AI startup Basecamp Research announces trillion-gene project
Basecamp Research's Billion-Gene Bet: The Data Moat That Actually Matters in AI Drug Design
There's a quiet competition happening beneath the headlines about AI models and drug discovery, and it has almost nothing to do with architecture. It has everything to do with data.
Basecamp Research, a Menlo Park-based AI biotech that has quietly assembled one of the most formidable biological datasets in the world, announced at SXSW and NVIDIA GTC this week the launch of the Trillion Gene Atlas — an initiative to collect genomic data from over 100 million species across thousands of sites globally, an expansion of known genetic diversity by 100-fold. The company already has EDEN foundation models — trained on more than 10 billion new-to-science genes from a million newly discovered species — that have demonstrated programmable gene insertion in human T cells and a 97% hit rate designing antimicrobial peptides against drug-resistant pathogens.
The partners in the Atlas are Anthropic, Ultima Genomics, PacBio, and NVIDIA. NVentures, NVIDIA's venture arm, has also invested in Basecamp's pre-Series C round.

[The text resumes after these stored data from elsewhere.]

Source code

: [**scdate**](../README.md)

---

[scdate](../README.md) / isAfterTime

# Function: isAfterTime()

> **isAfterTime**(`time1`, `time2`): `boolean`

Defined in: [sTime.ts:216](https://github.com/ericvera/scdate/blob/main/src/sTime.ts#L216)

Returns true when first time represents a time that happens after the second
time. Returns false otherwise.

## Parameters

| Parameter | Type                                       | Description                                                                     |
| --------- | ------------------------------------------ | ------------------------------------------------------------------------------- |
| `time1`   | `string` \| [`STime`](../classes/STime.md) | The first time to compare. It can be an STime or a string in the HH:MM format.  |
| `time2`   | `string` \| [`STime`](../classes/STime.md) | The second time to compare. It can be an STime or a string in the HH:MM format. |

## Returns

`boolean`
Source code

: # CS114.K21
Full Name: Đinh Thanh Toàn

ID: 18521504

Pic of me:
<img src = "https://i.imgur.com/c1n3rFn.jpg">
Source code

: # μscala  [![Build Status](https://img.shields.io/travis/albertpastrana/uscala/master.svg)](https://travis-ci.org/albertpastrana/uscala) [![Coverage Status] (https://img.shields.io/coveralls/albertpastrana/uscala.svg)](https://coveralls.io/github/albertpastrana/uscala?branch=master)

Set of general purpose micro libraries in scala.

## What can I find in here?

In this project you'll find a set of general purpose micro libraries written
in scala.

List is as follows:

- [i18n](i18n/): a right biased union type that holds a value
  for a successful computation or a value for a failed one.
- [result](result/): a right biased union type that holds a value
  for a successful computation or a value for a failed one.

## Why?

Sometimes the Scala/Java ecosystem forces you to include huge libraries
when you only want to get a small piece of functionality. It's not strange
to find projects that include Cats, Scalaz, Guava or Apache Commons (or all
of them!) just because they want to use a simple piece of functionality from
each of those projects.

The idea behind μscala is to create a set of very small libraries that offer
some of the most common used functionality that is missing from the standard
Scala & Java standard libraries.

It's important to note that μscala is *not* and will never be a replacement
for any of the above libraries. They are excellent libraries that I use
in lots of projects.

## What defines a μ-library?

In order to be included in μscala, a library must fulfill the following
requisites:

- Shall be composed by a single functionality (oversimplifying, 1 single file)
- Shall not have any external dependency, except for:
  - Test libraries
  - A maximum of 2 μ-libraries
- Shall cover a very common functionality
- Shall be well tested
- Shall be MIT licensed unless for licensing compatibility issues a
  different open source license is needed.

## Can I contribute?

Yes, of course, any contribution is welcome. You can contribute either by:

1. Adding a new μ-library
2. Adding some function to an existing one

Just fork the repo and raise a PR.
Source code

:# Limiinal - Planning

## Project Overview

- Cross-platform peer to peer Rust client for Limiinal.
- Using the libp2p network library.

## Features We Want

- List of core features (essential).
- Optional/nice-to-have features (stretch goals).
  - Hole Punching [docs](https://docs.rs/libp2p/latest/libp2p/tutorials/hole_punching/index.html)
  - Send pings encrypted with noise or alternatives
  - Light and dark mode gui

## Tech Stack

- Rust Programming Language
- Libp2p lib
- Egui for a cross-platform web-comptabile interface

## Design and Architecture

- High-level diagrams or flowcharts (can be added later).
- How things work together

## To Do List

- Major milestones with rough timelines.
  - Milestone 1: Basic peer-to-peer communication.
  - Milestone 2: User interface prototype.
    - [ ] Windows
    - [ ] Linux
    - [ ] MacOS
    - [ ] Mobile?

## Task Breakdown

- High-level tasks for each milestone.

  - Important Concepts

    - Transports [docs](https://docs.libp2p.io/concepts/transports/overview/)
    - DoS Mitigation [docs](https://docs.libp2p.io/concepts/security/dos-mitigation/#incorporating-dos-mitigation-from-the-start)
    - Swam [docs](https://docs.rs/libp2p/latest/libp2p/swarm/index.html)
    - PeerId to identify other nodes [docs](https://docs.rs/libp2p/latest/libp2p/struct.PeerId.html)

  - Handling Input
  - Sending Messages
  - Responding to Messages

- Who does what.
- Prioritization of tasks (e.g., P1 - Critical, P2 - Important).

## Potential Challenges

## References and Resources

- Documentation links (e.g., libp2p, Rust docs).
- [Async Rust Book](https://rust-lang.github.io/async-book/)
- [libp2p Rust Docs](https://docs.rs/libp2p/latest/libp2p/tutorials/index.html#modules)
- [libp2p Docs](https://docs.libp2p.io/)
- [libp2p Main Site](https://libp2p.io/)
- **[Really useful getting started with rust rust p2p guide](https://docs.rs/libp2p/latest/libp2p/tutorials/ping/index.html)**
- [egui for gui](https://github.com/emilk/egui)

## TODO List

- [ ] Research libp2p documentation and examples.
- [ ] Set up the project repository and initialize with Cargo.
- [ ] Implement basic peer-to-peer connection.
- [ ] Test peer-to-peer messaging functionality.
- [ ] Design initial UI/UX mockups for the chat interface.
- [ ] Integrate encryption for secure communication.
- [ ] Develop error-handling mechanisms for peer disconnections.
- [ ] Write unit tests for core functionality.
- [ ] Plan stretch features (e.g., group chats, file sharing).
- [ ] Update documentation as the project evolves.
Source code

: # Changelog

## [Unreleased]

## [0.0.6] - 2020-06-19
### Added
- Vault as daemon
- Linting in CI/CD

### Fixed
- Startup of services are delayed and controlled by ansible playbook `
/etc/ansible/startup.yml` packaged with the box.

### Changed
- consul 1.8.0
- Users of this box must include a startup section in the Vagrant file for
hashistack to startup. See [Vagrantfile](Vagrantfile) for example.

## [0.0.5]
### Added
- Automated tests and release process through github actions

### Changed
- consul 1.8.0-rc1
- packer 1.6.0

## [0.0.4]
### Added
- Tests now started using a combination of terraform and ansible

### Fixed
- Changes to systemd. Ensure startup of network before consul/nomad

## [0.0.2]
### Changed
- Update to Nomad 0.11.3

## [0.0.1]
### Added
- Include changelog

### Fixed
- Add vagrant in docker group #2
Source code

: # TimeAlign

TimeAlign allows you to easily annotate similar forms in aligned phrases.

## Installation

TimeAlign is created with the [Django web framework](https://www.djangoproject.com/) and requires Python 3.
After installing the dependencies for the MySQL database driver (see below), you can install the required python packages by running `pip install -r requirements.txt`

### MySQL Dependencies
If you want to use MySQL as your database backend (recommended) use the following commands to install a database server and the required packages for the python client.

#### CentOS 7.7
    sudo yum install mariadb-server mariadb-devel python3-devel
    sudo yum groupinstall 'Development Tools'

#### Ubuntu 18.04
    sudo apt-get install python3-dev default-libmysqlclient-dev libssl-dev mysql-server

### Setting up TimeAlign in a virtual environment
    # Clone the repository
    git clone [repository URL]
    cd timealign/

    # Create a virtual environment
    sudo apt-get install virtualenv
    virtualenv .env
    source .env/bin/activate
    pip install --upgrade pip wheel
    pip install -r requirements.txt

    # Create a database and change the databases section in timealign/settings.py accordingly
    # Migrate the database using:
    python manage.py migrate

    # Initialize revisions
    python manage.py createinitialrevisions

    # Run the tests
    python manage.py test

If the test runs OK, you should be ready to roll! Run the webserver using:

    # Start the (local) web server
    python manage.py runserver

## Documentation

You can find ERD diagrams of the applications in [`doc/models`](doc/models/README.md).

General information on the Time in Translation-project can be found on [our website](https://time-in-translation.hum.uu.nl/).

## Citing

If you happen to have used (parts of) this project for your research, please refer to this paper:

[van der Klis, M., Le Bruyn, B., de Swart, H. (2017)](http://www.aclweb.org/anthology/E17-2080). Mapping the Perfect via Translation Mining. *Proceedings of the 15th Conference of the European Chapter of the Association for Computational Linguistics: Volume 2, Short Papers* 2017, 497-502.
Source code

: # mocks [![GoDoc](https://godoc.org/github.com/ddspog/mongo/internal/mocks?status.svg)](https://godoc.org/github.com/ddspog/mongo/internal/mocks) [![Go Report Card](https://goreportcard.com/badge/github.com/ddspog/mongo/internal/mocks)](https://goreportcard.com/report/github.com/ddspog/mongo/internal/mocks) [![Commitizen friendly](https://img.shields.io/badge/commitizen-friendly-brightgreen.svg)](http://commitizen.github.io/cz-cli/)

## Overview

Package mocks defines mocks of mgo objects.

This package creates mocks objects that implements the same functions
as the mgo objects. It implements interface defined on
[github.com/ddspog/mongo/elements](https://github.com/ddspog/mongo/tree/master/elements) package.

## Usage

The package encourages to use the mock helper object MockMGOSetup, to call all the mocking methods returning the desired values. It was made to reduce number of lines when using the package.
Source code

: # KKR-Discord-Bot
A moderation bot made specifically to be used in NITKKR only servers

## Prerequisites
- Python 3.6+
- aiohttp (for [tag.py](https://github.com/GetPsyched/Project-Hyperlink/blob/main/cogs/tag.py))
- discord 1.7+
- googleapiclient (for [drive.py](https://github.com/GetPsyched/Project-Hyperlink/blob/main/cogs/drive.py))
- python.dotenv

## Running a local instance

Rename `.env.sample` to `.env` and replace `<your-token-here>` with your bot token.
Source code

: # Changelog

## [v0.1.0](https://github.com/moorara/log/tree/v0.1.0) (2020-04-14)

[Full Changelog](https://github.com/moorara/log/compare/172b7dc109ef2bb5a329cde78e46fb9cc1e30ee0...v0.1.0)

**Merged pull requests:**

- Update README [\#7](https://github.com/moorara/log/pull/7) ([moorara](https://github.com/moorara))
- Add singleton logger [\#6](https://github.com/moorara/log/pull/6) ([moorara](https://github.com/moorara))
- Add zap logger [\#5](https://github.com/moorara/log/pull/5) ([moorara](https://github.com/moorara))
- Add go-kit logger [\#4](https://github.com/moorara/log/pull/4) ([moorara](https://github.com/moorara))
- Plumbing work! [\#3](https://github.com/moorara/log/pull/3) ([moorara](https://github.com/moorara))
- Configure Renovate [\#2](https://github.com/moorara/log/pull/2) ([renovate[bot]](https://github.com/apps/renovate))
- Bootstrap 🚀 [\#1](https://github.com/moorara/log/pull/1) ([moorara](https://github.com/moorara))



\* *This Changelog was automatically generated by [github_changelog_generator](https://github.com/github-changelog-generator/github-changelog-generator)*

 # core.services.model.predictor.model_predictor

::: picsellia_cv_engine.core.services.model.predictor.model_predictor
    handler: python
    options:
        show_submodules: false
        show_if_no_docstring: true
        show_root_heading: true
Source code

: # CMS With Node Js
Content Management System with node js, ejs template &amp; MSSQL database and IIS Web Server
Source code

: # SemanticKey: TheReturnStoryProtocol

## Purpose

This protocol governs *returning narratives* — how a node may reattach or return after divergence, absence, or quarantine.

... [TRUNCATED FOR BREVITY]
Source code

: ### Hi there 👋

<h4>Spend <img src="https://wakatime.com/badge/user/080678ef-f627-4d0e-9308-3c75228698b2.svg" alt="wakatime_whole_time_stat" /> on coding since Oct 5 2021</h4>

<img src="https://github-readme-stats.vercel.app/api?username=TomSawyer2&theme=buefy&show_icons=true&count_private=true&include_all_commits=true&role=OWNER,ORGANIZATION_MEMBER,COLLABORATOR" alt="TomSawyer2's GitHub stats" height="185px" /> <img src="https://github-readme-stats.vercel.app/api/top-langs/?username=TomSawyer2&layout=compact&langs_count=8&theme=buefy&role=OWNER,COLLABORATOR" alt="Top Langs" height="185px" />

The story that often gets lost in AI biotech coverage is that almost every current sequence-based foundation model is trained on variants of the same public repositories. Estimates vary, but the figures circulating in the field put roughly 80% of all training data for the major public models drawing from a database of fewer than 250 million sequences. Basecamp's proprietary BaseData dataset is currently more than 10 times larger than all public resources combined, according to the company, collected over six years from 152 partner organizations in 31 countries. That includes novel partnerships in Chile, Argentina, and Antarctica announced alongside the Atlas.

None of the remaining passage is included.